Information provided ->
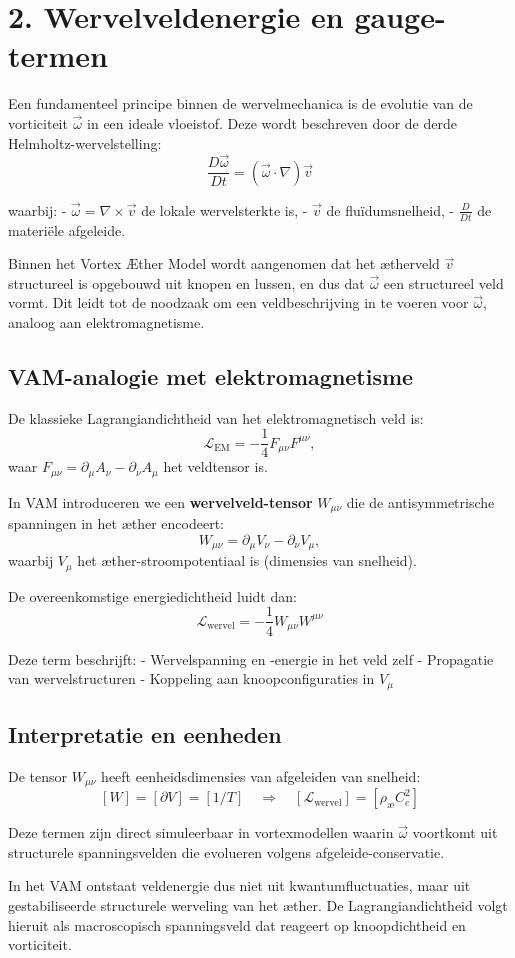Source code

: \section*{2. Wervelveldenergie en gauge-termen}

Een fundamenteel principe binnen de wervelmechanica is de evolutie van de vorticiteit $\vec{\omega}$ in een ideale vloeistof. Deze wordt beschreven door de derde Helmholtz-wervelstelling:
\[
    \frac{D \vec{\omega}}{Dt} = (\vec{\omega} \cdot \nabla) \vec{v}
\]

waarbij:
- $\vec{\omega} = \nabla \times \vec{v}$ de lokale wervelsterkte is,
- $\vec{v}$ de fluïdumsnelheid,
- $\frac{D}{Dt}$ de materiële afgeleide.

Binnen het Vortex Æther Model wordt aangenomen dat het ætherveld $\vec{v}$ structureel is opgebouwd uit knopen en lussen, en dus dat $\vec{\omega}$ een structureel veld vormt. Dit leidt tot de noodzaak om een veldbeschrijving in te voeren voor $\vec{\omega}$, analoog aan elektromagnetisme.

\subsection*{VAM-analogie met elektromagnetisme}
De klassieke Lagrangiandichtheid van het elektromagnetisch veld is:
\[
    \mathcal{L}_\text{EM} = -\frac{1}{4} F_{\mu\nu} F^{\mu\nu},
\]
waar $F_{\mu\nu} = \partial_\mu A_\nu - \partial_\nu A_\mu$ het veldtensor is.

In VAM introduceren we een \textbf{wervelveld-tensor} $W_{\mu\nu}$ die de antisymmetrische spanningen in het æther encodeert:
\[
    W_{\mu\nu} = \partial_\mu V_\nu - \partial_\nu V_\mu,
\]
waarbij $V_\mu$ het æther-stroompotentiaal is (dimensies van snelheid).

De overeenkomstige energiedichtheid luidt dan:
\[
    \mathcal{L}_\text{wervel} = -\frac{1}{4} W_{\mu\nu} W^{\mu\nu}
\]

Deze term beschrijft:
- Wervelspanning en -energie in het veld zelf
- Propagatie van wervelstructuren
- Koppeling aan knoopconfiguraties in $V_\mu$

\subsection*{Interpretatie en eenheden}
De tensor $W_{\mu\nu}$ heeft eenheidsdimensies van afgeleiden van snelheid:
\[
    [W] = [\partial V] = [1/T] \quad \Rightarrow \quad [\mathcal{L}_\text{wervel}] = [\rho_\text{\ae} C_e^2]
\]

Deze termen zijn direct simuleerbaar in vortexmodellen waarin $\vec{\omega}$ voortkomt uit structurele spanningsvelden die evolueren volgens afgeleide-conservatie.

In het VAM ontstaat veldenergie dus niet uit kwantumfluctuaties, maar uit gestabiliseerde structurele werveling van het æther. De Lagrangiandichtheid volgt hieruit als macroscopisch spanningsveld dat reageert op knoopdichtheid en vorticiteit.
...
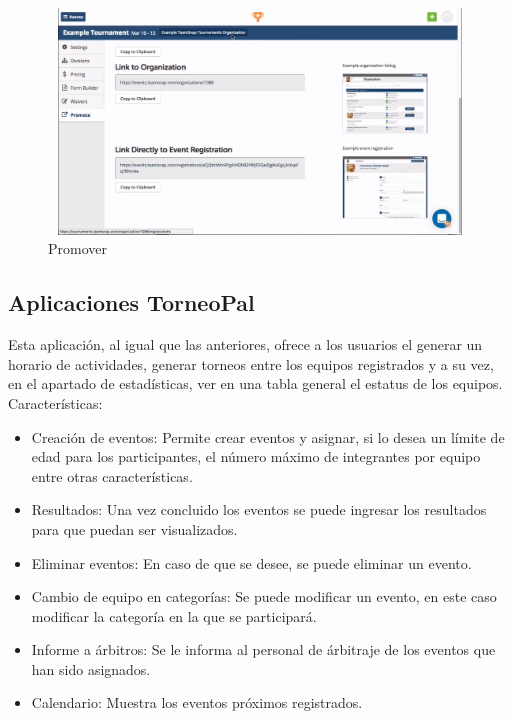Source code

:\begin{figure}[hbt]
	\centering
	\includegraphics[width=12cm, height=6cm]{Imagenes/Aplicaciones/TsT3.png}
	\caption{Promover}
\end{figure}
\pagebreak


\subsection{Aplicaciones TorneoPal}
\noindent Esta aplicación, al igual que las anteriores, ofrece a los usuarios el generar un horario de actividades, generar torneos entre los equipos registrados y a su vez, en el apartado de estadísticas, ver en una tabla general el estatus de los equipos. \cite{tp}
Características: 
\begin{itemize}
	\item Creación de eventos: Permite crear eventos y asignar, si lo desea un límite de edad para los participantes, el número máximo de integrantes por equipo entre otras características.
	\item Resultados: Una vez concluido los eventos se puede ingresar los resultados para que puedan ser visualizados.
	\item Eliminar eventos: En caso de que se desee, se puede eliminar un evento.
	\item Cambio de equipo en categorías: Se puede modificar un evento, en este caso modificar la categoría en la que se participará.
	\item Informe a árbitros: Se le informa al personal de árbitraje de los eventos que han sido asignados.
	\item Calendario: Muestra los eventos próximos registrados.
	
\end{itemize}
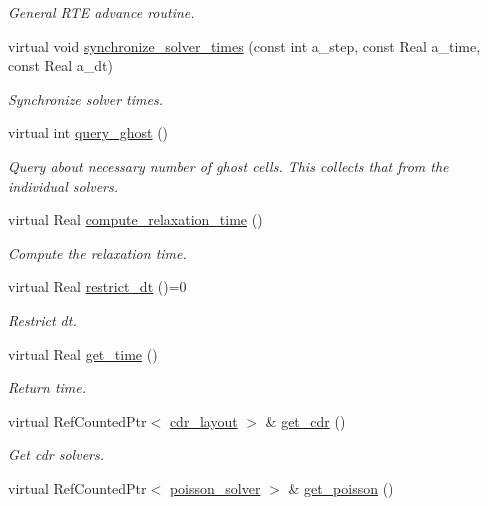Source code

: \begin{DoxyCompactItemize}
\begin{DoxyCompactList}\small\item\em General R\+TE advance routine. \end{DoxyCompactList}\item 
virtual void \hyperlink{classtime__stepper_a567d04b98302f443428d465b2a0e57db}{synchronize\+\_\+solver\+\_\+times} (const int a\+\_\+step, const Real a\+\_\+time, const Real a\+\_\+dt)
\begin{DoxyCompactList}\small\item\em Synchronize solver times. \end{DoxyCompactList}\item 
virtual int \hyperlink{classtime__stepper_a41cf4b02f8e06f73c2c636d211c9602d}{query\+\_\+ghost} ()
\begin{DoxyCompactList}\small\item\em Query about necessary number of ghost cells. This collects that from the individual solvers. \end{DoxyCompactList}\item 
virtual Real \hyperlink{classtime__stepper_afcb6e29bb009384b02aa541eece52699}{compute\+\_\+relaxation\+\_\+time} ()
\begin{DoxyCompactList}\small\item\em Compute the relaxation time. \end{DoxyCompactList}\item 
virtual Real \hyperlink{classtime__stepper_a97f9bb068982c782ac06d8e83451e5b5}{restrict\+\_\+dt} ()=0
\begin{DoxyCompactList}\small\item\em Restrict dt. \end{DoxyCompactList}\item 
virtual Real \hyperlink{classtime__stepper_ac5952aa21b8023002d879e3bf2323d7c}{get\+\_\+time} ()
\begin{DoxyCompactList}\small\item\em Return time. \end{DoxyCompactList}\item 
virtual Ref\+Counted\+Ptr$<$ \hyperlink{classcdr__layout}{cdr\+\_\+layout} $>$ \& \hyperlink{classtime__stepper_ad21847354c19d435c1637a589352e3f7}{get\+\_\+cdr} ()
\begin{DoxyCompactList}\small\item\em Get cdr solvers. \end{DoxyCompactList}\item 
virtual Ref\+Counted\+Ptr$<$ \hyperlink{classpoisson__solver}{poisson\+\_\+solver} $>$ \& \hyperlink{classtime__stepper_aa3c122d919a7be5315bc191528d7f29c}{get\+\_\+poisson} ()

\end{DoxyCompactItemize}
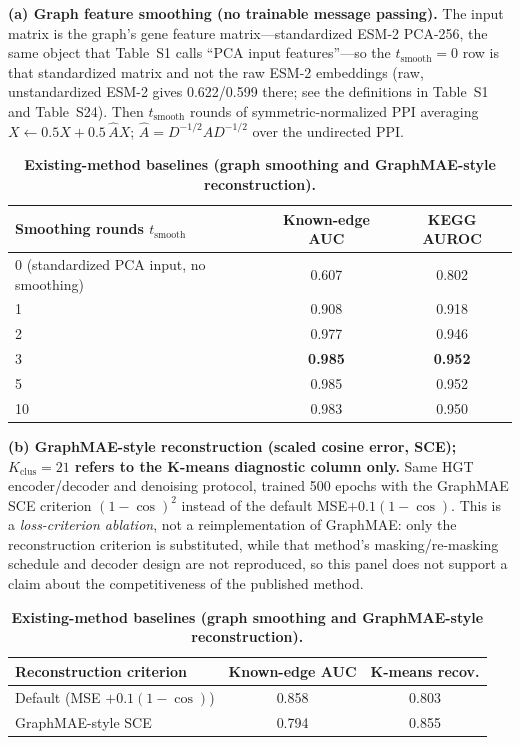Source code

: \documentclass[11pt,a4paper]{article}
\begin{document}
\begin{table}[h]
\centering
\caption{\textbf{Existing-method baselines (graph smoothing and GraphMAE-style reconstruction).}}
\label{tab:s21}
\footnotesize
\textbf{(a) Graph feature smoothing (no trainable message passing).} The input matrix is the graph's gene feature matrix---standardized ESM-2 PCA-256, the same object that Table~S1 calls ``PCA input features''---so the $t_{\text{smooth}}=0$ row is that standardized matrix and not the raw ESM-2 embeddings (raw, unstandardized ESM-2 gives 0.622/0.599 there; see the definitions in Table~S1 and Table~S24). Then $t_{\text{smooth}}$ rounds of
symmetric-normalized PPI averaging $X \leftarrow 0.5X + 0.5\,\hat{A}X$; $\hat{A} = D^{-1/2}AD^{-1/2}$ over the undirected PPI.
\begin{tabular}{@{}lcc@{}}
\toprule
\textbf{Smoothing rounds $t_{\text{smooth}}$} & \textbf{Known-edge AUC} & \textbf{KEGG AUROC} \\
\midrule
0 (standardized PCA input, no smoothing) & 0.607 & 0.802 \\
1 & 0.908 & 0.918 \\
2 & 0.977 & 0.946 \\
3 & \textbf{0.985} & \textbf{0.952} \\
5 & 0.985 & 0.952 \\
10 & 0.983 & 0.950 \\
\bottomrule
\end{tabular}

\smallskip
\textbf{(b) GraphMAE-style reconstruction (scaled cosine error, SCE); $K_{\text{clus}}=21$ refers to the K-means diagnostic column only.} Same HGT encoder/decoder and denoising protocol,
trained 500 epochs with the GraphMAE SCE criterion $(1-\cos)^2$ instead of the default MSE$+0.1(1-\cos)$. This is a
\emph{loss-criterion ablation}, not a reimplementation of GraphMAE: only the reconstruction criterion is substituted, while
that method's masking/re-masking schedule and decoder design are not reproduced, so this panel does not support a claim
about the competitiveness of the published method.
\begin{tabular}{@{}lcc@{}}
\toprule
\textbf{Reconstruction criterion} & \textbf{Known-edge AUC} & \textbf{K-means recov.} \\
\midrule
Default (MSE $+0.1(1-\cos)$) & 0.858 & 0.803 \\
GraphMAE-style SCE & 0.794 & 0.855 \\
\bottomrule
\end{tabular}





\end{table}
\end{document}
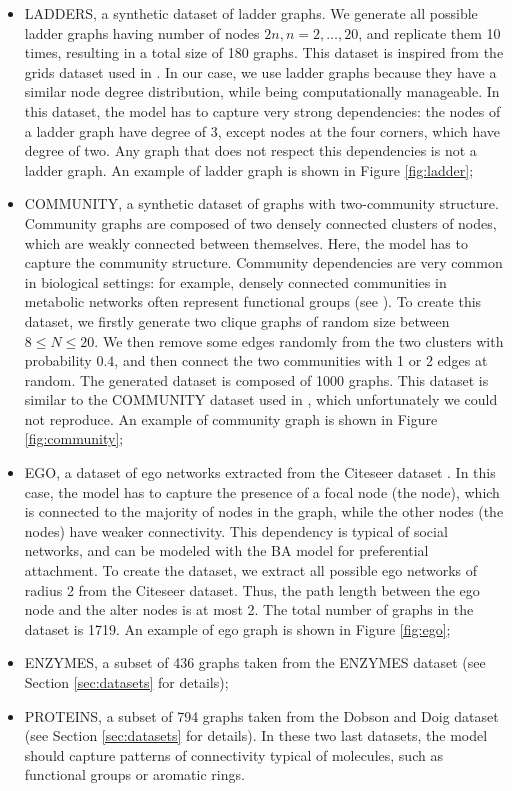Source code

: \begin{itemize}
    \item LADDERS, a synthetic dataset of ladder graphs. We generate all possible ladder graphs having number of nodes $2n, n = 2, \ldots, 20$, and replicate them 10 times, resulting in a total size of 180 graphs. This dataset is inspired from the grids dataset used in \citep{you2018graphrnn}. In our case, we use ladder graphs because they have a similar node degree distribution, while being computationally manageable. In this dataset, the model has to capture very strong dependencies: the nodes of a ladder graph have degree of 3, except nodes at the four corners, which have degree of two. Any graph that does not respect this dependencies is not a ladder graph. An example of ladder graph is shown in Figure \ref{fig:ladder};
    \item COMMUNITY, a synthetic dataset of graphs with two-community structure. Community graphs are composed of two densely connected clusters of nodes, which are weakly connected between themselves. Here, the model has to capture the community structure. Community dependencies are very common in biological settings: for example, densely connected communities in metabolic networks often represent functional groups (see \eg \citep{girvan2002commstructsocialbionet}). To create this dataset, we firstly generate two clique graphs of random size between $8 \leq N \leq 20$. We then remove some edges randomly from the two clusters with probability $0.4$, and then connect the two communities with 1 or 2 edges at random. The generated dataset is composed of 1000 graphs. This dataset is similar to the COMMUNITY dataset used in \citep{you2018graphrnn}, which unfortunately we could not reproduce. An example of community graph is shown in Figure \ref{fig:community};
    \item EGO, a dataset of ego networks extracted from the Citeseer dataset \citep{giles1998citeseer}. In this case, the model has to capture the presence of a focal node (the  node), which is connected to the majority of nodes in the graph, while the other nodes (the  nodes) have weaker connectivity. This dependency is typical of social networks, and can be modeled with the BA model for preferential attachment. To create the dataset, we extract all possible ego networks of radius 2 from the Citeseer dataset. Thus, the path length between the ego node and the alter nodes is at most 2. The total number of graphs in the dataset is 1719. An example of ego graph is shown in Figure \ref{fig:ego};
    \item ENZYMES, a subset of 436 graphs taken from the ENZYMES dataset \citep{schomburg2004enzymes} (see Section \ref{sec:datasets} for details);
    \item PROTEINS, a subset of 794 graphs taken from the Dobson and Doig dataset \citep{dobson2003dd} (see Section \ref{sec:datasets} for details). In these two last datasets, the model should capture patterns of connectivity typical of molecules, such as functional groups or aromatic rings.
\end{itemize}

What is being asked -> Go through the material above and report each line containing "Aplicaciones".

Answer section ->
	\includegraphics[width=12cm, height=6cm]{Imagenes/Aplicaciones/TsT3.png}
\subsection{Aplicaciones TorneoPal}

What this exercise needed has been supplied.